Sofia, Atene, Ankara contro l'immigrazione clandestina

Bulgaria, Grecia e Turchia hanno firmato oggi un accordo a Sofia per la creazione di un centro di scambio di informazioni in tempo reale, mirato al contrasto all'immigrazione clandestina e al contrabbando

SOFIA (askanews) - Bulgaria, Grecia e Turchia hanno firmato oggi un accordo a Sofia per la creazione di un centro di scambio di informazioni in tempo reale, mirato al contrasto all'immigrazione clandestina e al contrabbando.

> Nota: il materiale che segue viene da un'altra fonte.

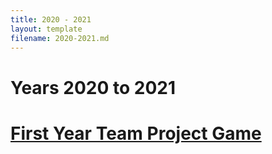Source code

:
 ```yaml
---
title: 2020 - 2021
layout: template
filename: 2020-2021.md
--- 
```


# Years 2020 to 2021

# [First Year Team Project Game](https://github.com/Yusuf-Manjra/UoH-First-Year-TeamProject)


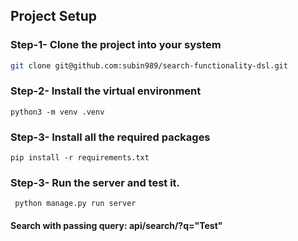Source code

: ## Project Setup

### Step-1- Clone the project into your system

``` bash
git clone git@github.com:subin989/search-functionality-dsl.git
```

### Step-2- Install the virtual environment

```python3 -m venv .venv ```

### Step-3- Install all the required packages

```pip install -r requirements.txt```


### Step-3- Run the server and test it.

``` python manage.py run server```

#### Search with passing query: api/search/?q="Test"
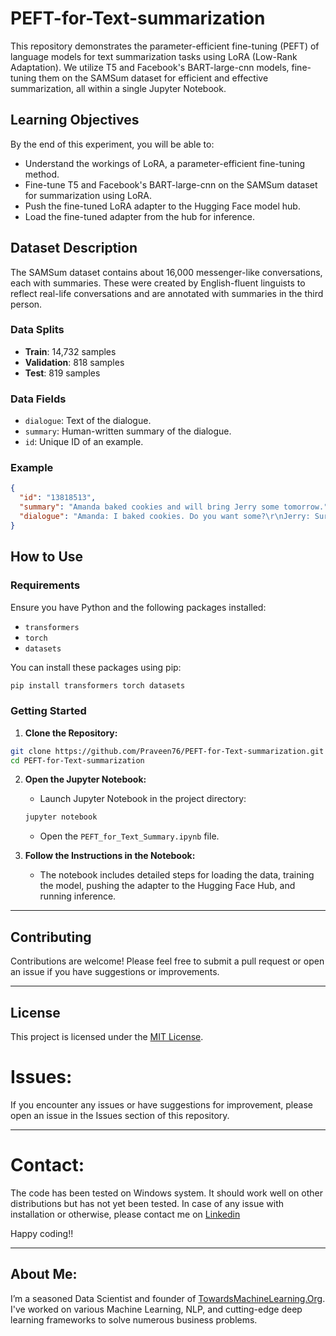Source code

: # PEFT-for-Text-summarization

This repository demonstrates the parameter-efficient fine-tuning (PEFT) of language models for text summarization tasks using LoRA (Low-Rank Adaptation). We utilize T5 and Facebook's BART-large-cnn models, fine-tuning them on the SAMSum dataset for efficient and effective summarization, all within a single Jupyter Notebook.

## Learning Objectives

By the end of this experiment, you will be able to:
- Understand the workings of LoRA, a parameter-efficient fine-tuning method.
- Fine-tune T5 and Facebook's BART-large-cnn on the SAMSum dataset for summarization using LoRA.
- Push the fine-tuned LoRA adapter to the Hugging Face model hub.
- Load the fine-tuned adapter from the hub for inference.

## Dataset Description

The SAMSum dataset contains about 16,000 messenger-like conversations, each with summaries. These were created by English-fluent linguists to reflect real-life conversations and are annotated with summaries in the third person.

### Data Splits
- **Train**: 14,732 samples
- **Validation**: 818 samples
- **Test**: 819 samples

### Data Fields
- `dialogue`: Text of the dialogue.
- `summary`: Human-written summary of the dialogue.
- `id`: Unique ID of an example.

### Example
```json
{
  "id": "13818513",
  "summary": "Amanda baked cookies and will bring Jerry some tomorrow.",
  "dialogue": "Amanda: I baked cookies. Do you want some?\r\nJerry: Sure!\r\nAmanda: I'll bring you tomorrow :-)"
}
```

## How to Use

### Requirements
Ensure you have Python and the following packages installed:
- `transformers`
- `torch`
- `datasets`

You can install these packages using pip:
```bash
pip install transformers torch datasets
```

### Getting Started

1. **Clone the Repository:**
```bash
git clone https://github.com/Praveen76/PEFT-for-Text-summarization.git
cd PEFT-for-Text-summarization
```

2. **Open the Jupyter Notebook:**
   - Launch Jupyter Notebook in the project directory:
   ```bash
   jupyter notebook
   ```
   - Open the `PEFT_for_Text_Summary.ipynb` file.

3. **Follow the Instructions in the Notebook:**
   - The notebook includes detailed steps for loading the data, training the model, pushing the adapter to the Hugging Face Hub, and running inference.
---

## Contributing

Contributions are welcome! Please feel free to submit a pull request or open an issue if you have suggestions or improvements.

---

## License

This project is licensed under the [MIT License](LICENSE).

# Issues:
If you encounter any issues or have suggestions for improvement, please open an issue in the Issues section of this repository.

---
# Contact:
The code has been tested on Windows system. It should work well on other distributions but has not yet been tested. In case of any issue with installation or otherwise, please contact me on [Linkedin](https://www.linkedin.com/in/praveen-kumar-anwla-49169266/)

Happy coding!!

---
## **About Me**:
I’m a seasoned Data Scientist and founder of [TowardsMachineLearning.Org](https://towardsmachinelearning.org/). I've worked on various Machine Learning, NLP, and cutting-edge deep learning frameworks to solve numerous business problems.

Cooperazione tra corpi di polizia e doganali
Questo centro di cooperazione tra corpi di polizia e doganali sarà attivo al posto di frontiera turco-bulgaro di Kapitan-Andreevo, dove si incontrano le frontiere dei tre Paesi. L'accordo deve essere approvato dai tre relativi parlamenti.

Turchia lasciata sola
La Turchia, ha fatto notare il ministro turco dell'Interno, Sebahattin Ozturk, ha accolto due milioni di migranti, di questi 1,7 milioni sono rifugiati siriani, e l'Ue «ha contribuito solamente con qualcosa come 300 milioni di dollari alle spese derivate» da questa emergenza. Il confine turco rappresenta la porta di ingresso poi verso l'Ue per migliaia di clandestini, una realtà che ha portato la Bulgaria - Membro dell'Ue dal 2007 - a costruire un vero e proprio muro anti-clandestini lungo 30 chilometri di frontiera e presidiata dalla polizia. Ma anche questa drastica misura si scontra con la realtà di un crescente flusso di migranti che approdano in Bulgaria con l'intenzione di procedere poi verso l'Europa occidentale.